ステージにこのエリアを担うキャンドル・ジュンが登場し、これから始まるTICAとの縁についてのMC。新潟県中越地震の支援のために起ちあげた「SONG OF THE EARTHフェスティバル」で繋がったアーティストにピラミッドガーデンにも出演してもらっているのだが、TICAの出演は、あの美味しいコーヒースタンド”Little Nap”での出会いが発端らしい。一見、意外だが、だからこのステージに出るアーティストたちは既にプライベートでも知人同士ということなのだ。
この日はTICAのふたり、武田カオリ(Vo)、石井マサユキ(Gt)に加えYOSSY LITTLE NOISE WEAVERも加えた編成で、武田の涼しげで穏やかな美声と、キャンドルの灯りが最上級に心地よい”Johnny Cliché”からスタート。icchieのミュートしたトランペットがジャジーだ。
続いてはLITTLE WEAVERの”ウォッシュマン・ブルース”でいきなり、ダイナミックなアンサンブルへ。深夜のピラミッドガーデンは小音量のライブしかやらないと勝手に思っていたところに、意外な盛り上がりが生まれていく。武田が「この後、続々、ゲストを迎えてやっていくんですが、最初はドラマーで、素晴らしいシンガーでもあるmabanua」と、紹介されて登場した彼とは、サポートする大橋トリオのレパートリー”サリー”をmabanuaの、丸みとスモーキーさが相まった声と選びぬかれたアンサンブルで披露。
続いてハナレグミもエレキギターを携え、ともにmabanuaの曲をプレイするというかなりレアな展開に。そして武田、ハナレグミが口をそろえて「そろそろあの御神木のような男を呼びましょうか」と、促されて出てきたTOSHI-LOWはさかんに場違いで恐縮ですという遠慮がちな態度が逆に場を温めていく。ハナレグミに「何、最近、メガネキャラなの?」と突っ込まれると、「いや、岸田とかゴッチとか、向井秀徳とかそっちに入れてもらえないかなと思って」と言えば、TOSHI-LOWもハナレグミのアフロに「”土偶〜”とかやってる人と同じになっちゃったじゃん」とやり返す。
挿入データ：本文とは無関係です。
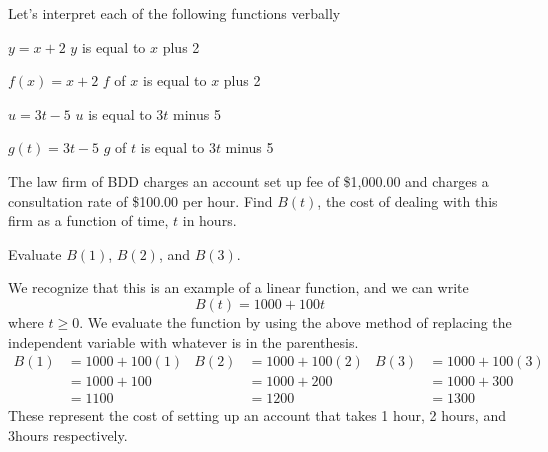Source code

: \begin{myexample}
Let's interpret each of the following functions verbally
\begin{description}
	\item $y=x+2$      $y$ is equal to $x$ plus 2          	
	\item $f(x)=x+2$   $f$ of $x$ is equal to $x$ plus 2   
	\item $u=3t-5$     $u$ is equal to $3t$ minus 5        
	\item $g(t)=3t-5$  $g$ of $t$ is equal to $3t$ minus 5 
\end{description}
\end{myexample}

\begin{myexample}
The law firm of BDD charges an account set up fee of \$1,000.00 and charges a consultation
rate of \$100.00 per hour. Find $B(t)$, the cost of dealing with this firm as a function of time, $t$
in hours. 

Evaluate $B(1)$, $B(2)$, and $B(3)$.
\end{myexample}
\begin{myProof}
	We recognize that this is an example of a linear function, and we can write
	\[
		B(t)=1000+100t
	\]
	where $t\geq 0$. We evaluate the function by using the above method of replacing the independent
	variable with whatever is in the parenthesis.
	\begin{align*}
		B(1) & =	 1000+100(1) & B(2) & =	 1000+100(2) & B(3) & =	 1000+100(3) \\
		     & =	 1000+100    &      & =	 1000+200    &      & =	 1000+300    \\
		     & =	 1100        &      & =	 1200        &      & =	 1300        
	\end{align*} 
	These represent the cost of setting up an account that takes 1 hour, 2 hours, and 3hours
	respectively.
\end{myProof} 


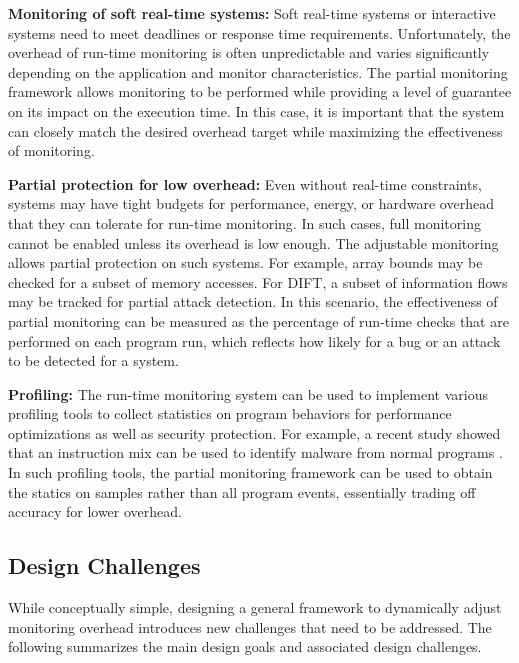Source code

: {\bf Monitoring of soft real-time systems:}
Soft real-time systems or interactive systems need to meet deadlines or response
time requirements. Unfortunately, the overhead of run-time monitoring is often 
unpredictable and varies significantly depending on the application and monitor
characteristics. The partial monitoring framework allows monitoring to be performed
while providing a level of guarantee on its impact on the execution time. 
In this case, it is important that the system can closely match the desired
overhead target while maximizing the effectiveness of monitoring.

{\bf Partial protection for low overhead:}
Even without real-time constraints, systems may have tight budgets for performance,
energy, or hardware overhead that they can tolerate for run-time monitoring. In such cases,
full monitoring cannot be enabled unless its overhead is low enough. The adjustable
monitoring allows partial protection on such systems. For example, array bounds
may be checked for a subset of memory accesses. For DIFT, a subset of information flows
may be tracked for partial attack detection. In this scenario, the effectiveness of 
partial monitoring can be measured as the percentage of run-time checks that are
performed on each program run, which reflects how likely for a bug or an attack 
to be detected for a system. 

{\bf Profiling:} 
The run-time monitoring system can be used to implement various profiling tools
to collect statistics on program behaviors for performance optimizations as well
as security protection. For example, a recent study showed that an instruction
mix can be used to identify malware from normal programs \cite{demme-isca13, tang-raid14}. 
In such profiling tools, the partial monitoring framework can be used to obtain
the statics on samples rather than all program events, essentially trading off
accuracy for lower overhead.

\subsection{Design Challenges}

While conceptually simple, designing a general framework to dynamically adjust monitoring
overhead introduces new challenges that need to be addressed.  
The following summarizes the main design goals and associated design challenges.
すっかりいつものノリになったところで、ボ・ガンボスの”トンネル抜けて”や、ゆらゆら帝国のカバー”空洞です”をBRAHMANの曲にしか聴こえない歌唱で聴かせ、野太い男性の歓声が上がったりも。弾き語りで成立するように歌に向き合っている近年のTOSHI-LOWの本気を見た思いがした。
緩いようでいて、おのおの想像するものが多いステージを見せてくれたTICAとその仲間は、そのカバーを知る人も多い、ザ・クラッシュの”ロック・ザ・カスバ”をぐっと自らのセンスに引き寄せたスタイリッシュな演奏で届ける。深夜のこのエリアの意外性を体現する共演だった。